WHAT THE TASK ASKS
If a line holds the word "bottom", copy it from the entries.

SUPPLIED MATERIAL section start

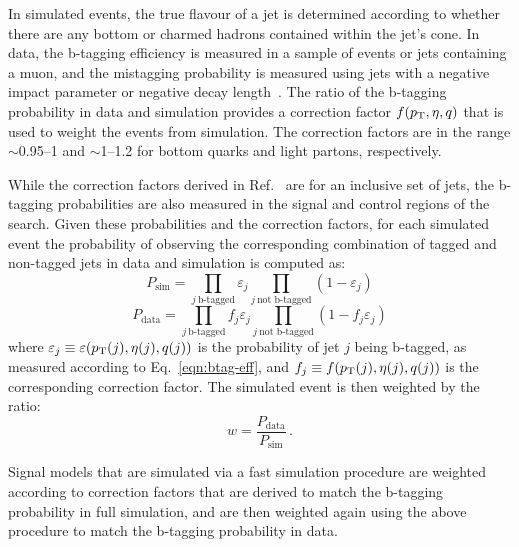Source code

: In simulated events, the true flavour of a jet is determined according to 
whether there are any bottom or charmed hadrons contained within the jet's cone.
In data, the b-tagging efficiency is measured in a sample of \ttbar events or 
jets containing a muon, and the mistagging probability is measured using jets 
with a negative impact parameter or negative decay 
length~\cite{btagging-cms-run2}.
The ratio of the b-tagging probability in data and simulation provides a 
correction factor $f({p_{\text T}}, \eta, q)$ that is used to weight the events from 
simulation.
The correction factors are in the range $\sim$0.95–1 and $\sim$1–1.2 for bottom 
quarks and light partons, respectively.

While the correction factors derived in Ref.~\cite{btagging-cms-run2} are for 
an inclusive set of jets, the b-tagging probabilities are also measured in 
the signal and control regions of the search. Given these probabilities and the 
correction factors, for each simulated event the probability of observing the 
corresponding combination of tagged and non-tagged jets in data and simulation 
is computed as:
\begin{equation}
P_\text{sim} = \prod_{j~\text{b-tagged}} \varepsilon_{j} 
\prod_{j~\text{not 
b-tagged}} (1 - \varepsilon_{j})
\end{equation}
\begin{equation}
P_\text{data} = \prod_{j~\text{b-tagged}} f_{j} \varepsilon_{j} 
\prod_{j~\text{not 
b-tagged}} (1 - f_{j} \varepsilon_{j})
\end{equation}
where $\varepsilon_{j} \equiv \varepsilon({p_{\text T}}(j), \eta(j), q(j))$ is 
the probability of jet $j$ being b-tagged, as measured according to 
Eq.~\ref{eqn:btag-eff}, and $f_{j} \equiv f({p_{\text T}}(j), \eta(j), q(j))$ is 
the corresponding correction factor. 
The simulated event is then weighted by the ratio:
\begin{equation}
w = \frac{P_\text{data}}{P_\text{sim}} \, .
\end{equation}

Signal models that are simulated via a fast simulation procedure are weighted 
according to correction factors that are derived to match the b-tagging 
probability in full simulation, and are then weighted again using the above 
procedure to match the b-tagging probability in data.

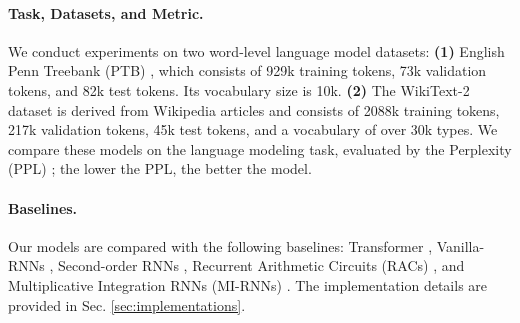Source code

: \paragraph{Task, Datasets, and Metric.}  We conduct experiments on two word-level language model datasets: \textbf{(1)} English Penn Treebank (PTB) \citep{marcinkiewicz1994building}, which consists of 929k training tokens, 73k validation tokens, and 82k test tokens. Its vocabulary size is 10k. \textbf{(2)} The WikiText-2 dataset \citep{merity2016pointer} is derived from Wikipedia articles and consists of 2088k training tokens, 217k validation tokens, 45k test tokens, and a vocabulary of over 30k types. We compare these models on the language modeling task,  evaluated by the Perplexity (PPL) \citep{meister-cotterell-2021-language}; the lower the PPL, the better the model.


\paragraph{Baselines.} Our models are compared with the following baselines: 
  Transformer \citep{vaswani2017attention} ,  Vanilla-RNNs \citep{mikolov2012context},     Second-order RNNs \citep{hochreiter1997long}, Recurrent Arithmetic Circuits (RACs)   \citep{levine2018benefits}, and   Multiplicative Integration RNNs (MI-RNNs) \citep{wu_multiplicative_2016}. The implementation details are provided in Sec. \ref{sec:implementations}.






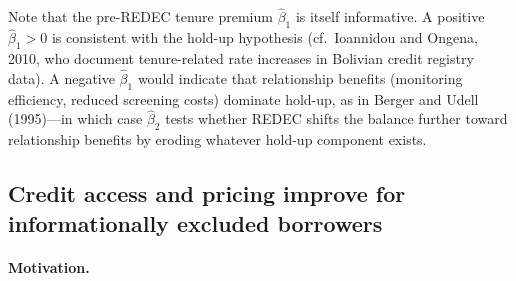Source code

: \documentclass[12pt]{article}
\theoremstyle{plain}
\theoremstyle{plain}
\begin{document}
Note that the pre-REDEC tenure premium $\hat{\beta}_1$ is itself informative. A positive $\hat{\beta}_1 > 0$ is consistent with the hold-up hypothesis (cf.\ Ioannidou and Ongena, 2010, who document tenure-related rate increases in Bolivian credit registry data). A negative $\hat{\beta}_1$ would indicate that relationship benefits (monitoring efficiency, reduced screening costs) dominate hold-up, as in Berger and Udell (1995)---in which case $\hat{\beta}_2$ tests whether REDEC shifts the balance further toward relationship benefits by eroding whatever hold-up component exists.


\subsection{Credit access and pricing improve for informationally excluded borrowers}

\paragraph{Motivation.} 
\end{document}
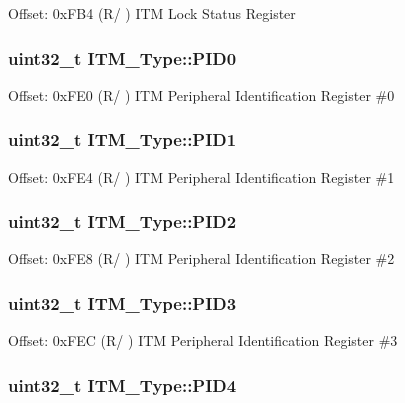 Offset\-: 0x\-F\-B4 (R/ ) I\-T\-M Lock Status Register \hypertarget{structITM__Type_ab69ade751350a7758affdfe396517535}{
\subsubsection[{P\-I\-D0}]{ uint32\-\_\-t I\-T\-M\-\_\-\-Type\-::\-P\-I\-D0}}\label{structITM__Type_ab69ade751350a7758affdfe396517535}
Offset\-: 0x\-F\-E0 (R/ ) I\-T\-M Peripheral Identification Register \#0 \hypertarget{structITM__Type_a30e87ec6f93ecc9fe4f135ca8b068990}{
\subsubsection[{P\-I\-D1}]{ uint32\-\_\-t I\-T\-M\-\_\-\-Type\-::\-P\-I\-D1}}\label{structITM__Type_a30e87ec6f93ecc9fe4f135ca8b068990}
Offset\-: 0x\-F\-E4 (R/ ) I\-T\-M Peripheral Identification Register \#1 \hypertarget{structITM__Type_ae139d2e588bb382573ffcce3625a88cd}{
\subsubsection[{P\-I\-D2}]{ uint32\-\_\-t I\-T\-M\-\_\-\-Type\-::\-P\-I\-D2}}\label{structITM__Type_ae139d2e588bb382573ffcce3625a88cd}
Offset\-: 0x\-F\-E8 (R/ ) I\-T\-M Peripheral Identification Register \#2 \hypertarget{structITM__Type_af006ee26c7e61c9a3712a80ac74a6cf3}{
\subsubsection[{P\-I\-D3}]{ uint32\-\_\-t I\-T\-M\-\_\-\-Type\-::\-P\-I\-D3}}\label{structITM__Type_af006ee26c7e61c9a3712a80ac74a6cf3}
Offset\-: 0x\-F\-E\-C (R/ ) I\-T\-M Peripheral Identification Register \#3 \hypertarget{structITM__Type_accfc7de00b0eaba0301e8f4553f70512}{
\subsubsection[{P\-I\-D4}]{ uint32\-\_\-t I\-T\-M\-\_\-\-Type\-::\-P\-I\-D4}}\label{structITM__Type_accfc7de00b0eaba0301e8f4553f70512}
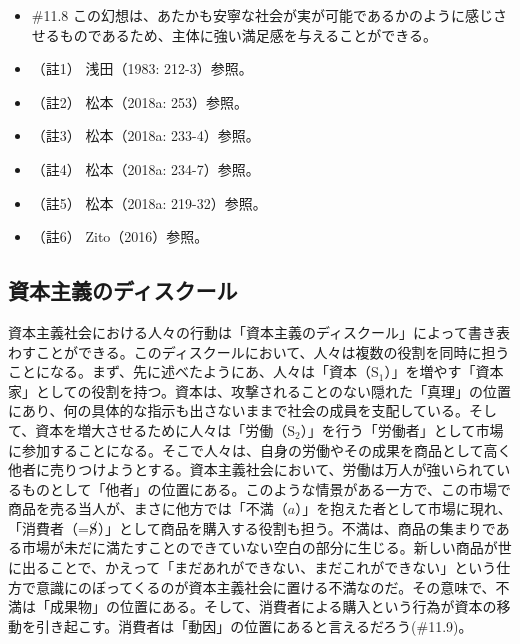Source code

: \begin{note}{}
  \begin{itemize}
    \tightlist
    \item{\#11.8}
      この幻想は、あたかも安寧な社会が実が可能であるかのように感じさせるものであるため、主体に強い満足感を与えることができる。
  \end{itemize}
\end{note}

\begin{itemize}
\tightlist
\item
  （註1） 浅田（1983: 212-3）\cite{Asada}参照。
\item
  （註2） 松本（2018a: 253）\cite{Matsumoto1}参照。
\item
  （註3） 松本（2018a: 233-4）\cite{Matsumoto1}参照。
\item
  （註4） 松本（2018a: 234-7）\cite{Matsumoto1}参照。
\item
  （註5） 松本（2018a: 219-32）\cite{Matsumoto1}参照。
\item
  （註6） Zito（2016）\cite{Zito}参照。
\end{itemize}

\subsection{資本主義のディスクール}\label{ux8cc7ux672cux4e3bux7fa9ux306eux30c7ux30a3ux30b9ux30afux30fcux30eb}

資本主義社会における人々の行動は「\mbox{資本主義のディスクール}」によって書き表わすことができる。このディスクールにおいて、人々は複数の役割を同時に担うことになる。まず、先に述べたようにあ、人々は「資本（\(\textrm{S}_1\)）」を増やす「資本家」としての役割を持つ。資本は、攻撃されることのない隠れた「真理」の位置にあり、何の具体的な指示も出さないままで社会の成員を支配している。そして、資本を増大させるために人々は「労働（\(\textrm{S}_2\)）」を行う「労働者」として市場に参加することになる。そこで人々は、自身の労働やその成果を商品として高く他者に売りつけようとする。資本主義社会において、労働は万人が強いられているものとして「他者」の位置にある。このような情景がある一方で、この市場で商品を売る当人が、まさに他方では「不満（\(a\)）」を抱えた者として市場に現れ、「消費者（=\(\cancel{\textrm{S}}\)）」として商品を購入する役割も担う。不満は、商品の集まりである市場が未だに満たすことのできていない空白の部分に生じる。新しい商品が世に出ることで、かえって「まだあれができない、まだこれができない」という仕方で意識にのぼってくるのが資本主義社会に置ける不満なのだ。その意味で、不満は「成果物」の位置にある。そして、消費者による購入という行為が資本の移動を引き起こす。消費者は「動因」の位置にあると言えるだろう(\#11.9)。

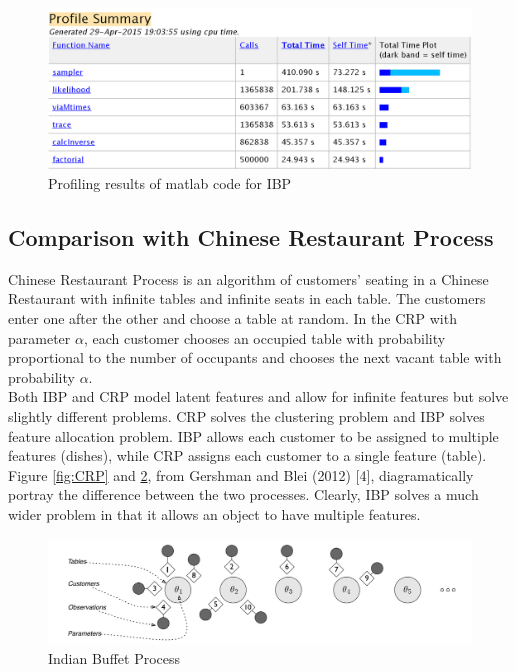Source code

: \documentclass[11pt]{article}
\begin{document}
\begin{figure}
\includegraphics[width=\linewidth]{matlab_profile.png}
\caption {Profiling results of matlab code for IBP}
\label{fig:matlab}
\end{figure}

\subsection{Comparison with Chinese Restaurant Process}
Chinese Restaurant Process is an algorithm of customers’ seating in a Chinese Restaurant with infinite tables and infinite seats in each table. The customers enter one after the other and choose a table at random. In the CRP with parameter $\alpha$, each customer chooses an occupied table with probability proportional to the number of occupants and chooses the next vacant table with probability $\alpha$.\\

Both IBP and CRP model latent features and allow for infinite features but solve slightly different problems. CRP solves the clustering problem and IBP solves feature allocation problem. IBP allows each customer to be assigned to multiple features (dishes), while
CRP assigns each customer to a single feature (table). Figure \ref{fig:CRP} and \ref{fig:IBP}, from Gershman and Blei (2012) [4], diagramatically portray the difference between the two processes. Clearly, IBP solves a much wider problem in that it allows an object to have multiple features.

\begin{figure}
\includegraphics[width=\linewidth]{IBP.png}
\caption {Indian Buffet Process}
\label{fig:IBP}
\end{figure}
\end{document}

SUPPLIED MATERIAL section end

EXERCISE OUTPUT
whether there are any bottom or charmed hadrons contained within the jet's cone.
The correction factors are in the range $\sim$0.95–1 and $\sim$1–1.2 for bottom 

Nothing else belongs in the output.